Music could be key to retaining youth, says economic development CEO

Thursday, March 31, 2016

The Windsor Star/Grace Macaluso

In a bid to tackle youth unemployment, local economic development officials are looking to harness the region’s musical talent.

“We have a high level of youth unemployment, and music is a sector that can develop not just artists but technical jobs, such as sound engineers as well as stage and lighting technicians,” Rakesh Naidu, interim CEO of the WindsorEssex Economic Development Corporation, said Wednesday.

“We’re very good in technical industries, no matter what it is. I think that is really natural for us to develop,” Naidu said following the monthly board meeting of the development corporation.

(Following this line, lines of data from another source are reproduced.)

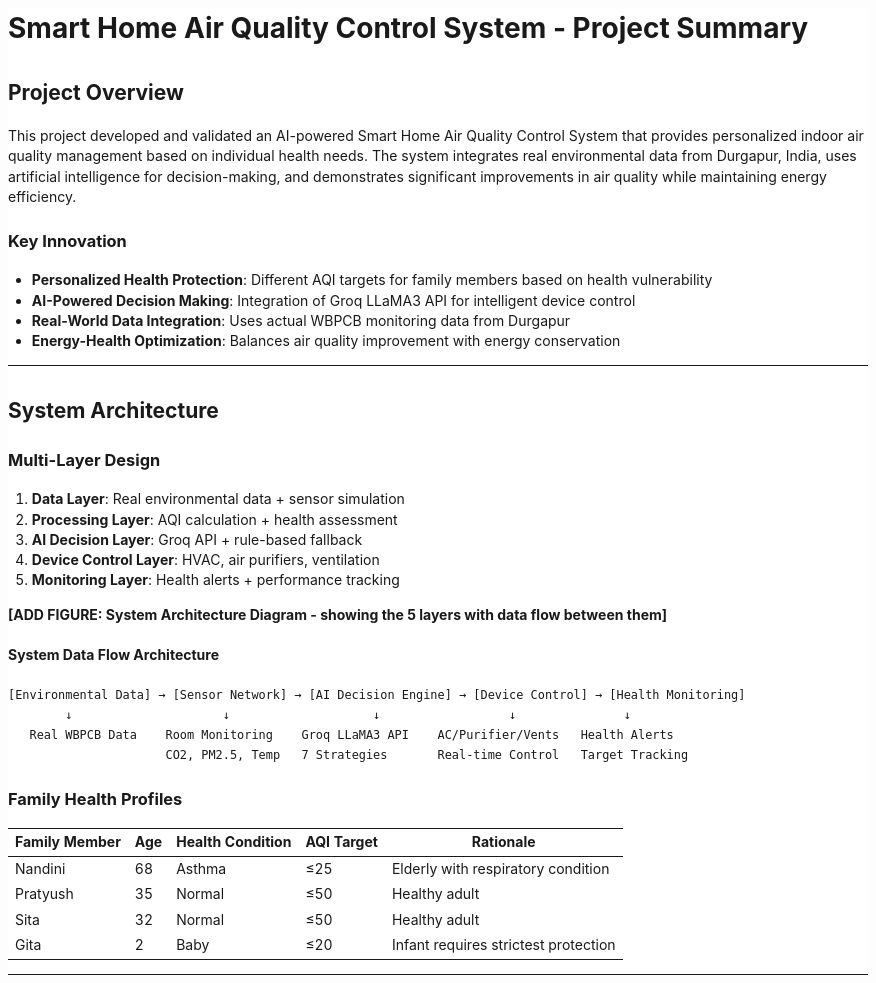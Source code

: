 # Smart Home Air Quality Control System - Project Summary

## Project Overview

This project developed and validated an AI-powered Smart Home Air Quality Control System that provides personalized indoor air quality management based on individual health needs. The system integrates real environmental data from Durgapur, India, uses artificial intelligence for decision-making, and demonstrates significant improvements in air quality while maintaining energy efficiency.

### Key Innovation
- **Personalized Health Protection**: Different AQI targets for family members based on health vulnerability
- **AI-Powered Decision Making**: Integration of Groq LLaMA3 API for intelligent device control
- **Real-World Data Integration**: Uses actual WBPCB monitoring data from Durgapur
- **Energy-Health Optimization**: Balances air quality improvement with energy conservation

---

## System Architecture

### Multi-Layer Design
1. **Data Layer**: Real environmental data + sensor simulation
2. **Processing Layer**: AQI calculation + health assessment
3. **AI Decision Layer**: Groq API + rule-based fallback
4. **Device Control Layer**: HVAC, air purifiers, ventilation
5. **Monitoring Layer**: Health alerts + performance tracking

**[ADD FIGURE: System Architecture Diagram - showing the 5 layers with data flow between them]**

#### System Data Flow Architecture

```
[Environmental Data] → [Sensor Network] → [AI Decision Engine] → [Device Control] → [Health Monitoring]
        ↓                     ↓                    ↓                  ↓               ↓
   Real WBPCB Data    Room Monitoring    Groq LLaMA3 API    AC/Purifier/Vents   Health Alerts
                      CO2, PM2.5, Temp   7 Strategies       Real-time Control   Target Tracking
```

### Family Health Profiles

| Family Member | Age | Health Condition | AQI Target | Rationale |
|---------------|-----|------------------|------------|-----------|
| Nandini | 68 | Asthma | ≤25 | Elderly with respiratory condition |
| Pratyush | 35 | Normal | ≤50 | Healthy adult |
| Sita | 32 | Normal | ≤50 | Healthy adult |
| Gita | 2 | Baby | ≤20 | Infant requires strictest protection |

---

“We want to identify opportunities in the music industry,”

The Windsor area’s jobless rate last month for those aged 15-24 stood at 16.8 per cent — almost double the local average of 7.7 per cent, according to Statistics Canada.

While municipal officials have traditionally focused on such sectors as manufacturing and agriculture to generate jobs and investment, culture has often been overlooked as an economic development driver.

“We know we have to diversify the economy,” said Michelle Le Chien, executive director of the Arts Council of Windsor and Region. “The creative industry is something that we can see increasing in the future. There’s so many tentacles that affect so many different businesses.”

In partnership with Toronto-based Canadian Music Incubator, the region will host a “boot camp” for musical artists and managers June 25-26, said Naidu.

The boot camp stems from a music industry roundtable held last month that focused on developing a music industry strategy for Windsor-Essex, he said. The roundtable drew representatives from the music sector, including CMI, artists, University of Windsor, the arts council, radio personalities and venue owners.

The meeting found that the region has a “developing music industry, but it needs more help and support,” said Naidu. A key advantage, he added, is Windsor’s proximity to Detroit. “We also have Detroit next door with a good music industry that has mushroomed, so we want to leverage that, and see how Windsor-Essex and the Detroit region can work together and create an industry that can create job opportunities for our youth.”

While the music boot çamp is designed to help musicians and agents launch careers, it will also help develop a strategy to turn Windsor-Essex into a music-friendly region, said Naidu.

Ward 3 Coun. Rino Bortolin praised the music industry initiative. “I love it. I think it’s a great approach,” he said.

Artists are natural entrepreneurs and, given support, will boost economic growth, said Bortolin. “Entrepreneurship isn’t just the tech sector. A guy who is a self-sustaining musician has to market himself for gigs and manage his own money.”

Arts and culture need government intervention and funding support to flourish, he added. “Windsor’s support for the arts has been subpar. We as a municipality have to be prepared to support it through grants and investments in infrastructure.

“If you go to the Phog Lounge during open mic, you see people struggling along as working artists. With a little bit of investment, you will see those seats and underground entrepreneurship blossom into a bigger industry.”

Grand Rapids, Mich., is reaping the benefits of investing in its culture sector as a way of diversifying a rust-belt economy, noted Bortolin.

The city’s 19-day ArtPrize festival has emerged as one of that country’s most significant cultural events, he said. “Grand Rapids turns into a living art gallery with pieces all over the city. It gets millions of visitors, and artists make Grand Rapids their home because they want to be a part of the changing face of the city.”

More jobs on the way, says Naidu

The WindsorEssex Economic Development Corporation expects to announce more “good news” about investment and jobs in the next three to four months, said interim CEO Rakesh Naidu.

“This is a combination of both business expansion and new investment coming to the region,” said Naidu, adding that there will be additional hiring in the agri-business, advanced manufacturing as well as transportation and logistics sectors.

Naidu also said he expects the agency to “facilitate” the creation of 1,200 new jobs this year, up from 942 in 2015. As well, it expects to attract new investment totalling $235 million in 2016 compared to $224 million last year, he added.

Marty Komsa, chair of the economic development corporation’s board of directors, said a permanent CEO is expected to be announced by the end of June.

The agency also unveiled a series of videos designed to promote the region’s economic assets to potential investors. The videos focused on professional services, transportation, logistics and warehousing, argi-business, advanced manufacturing and life sciences.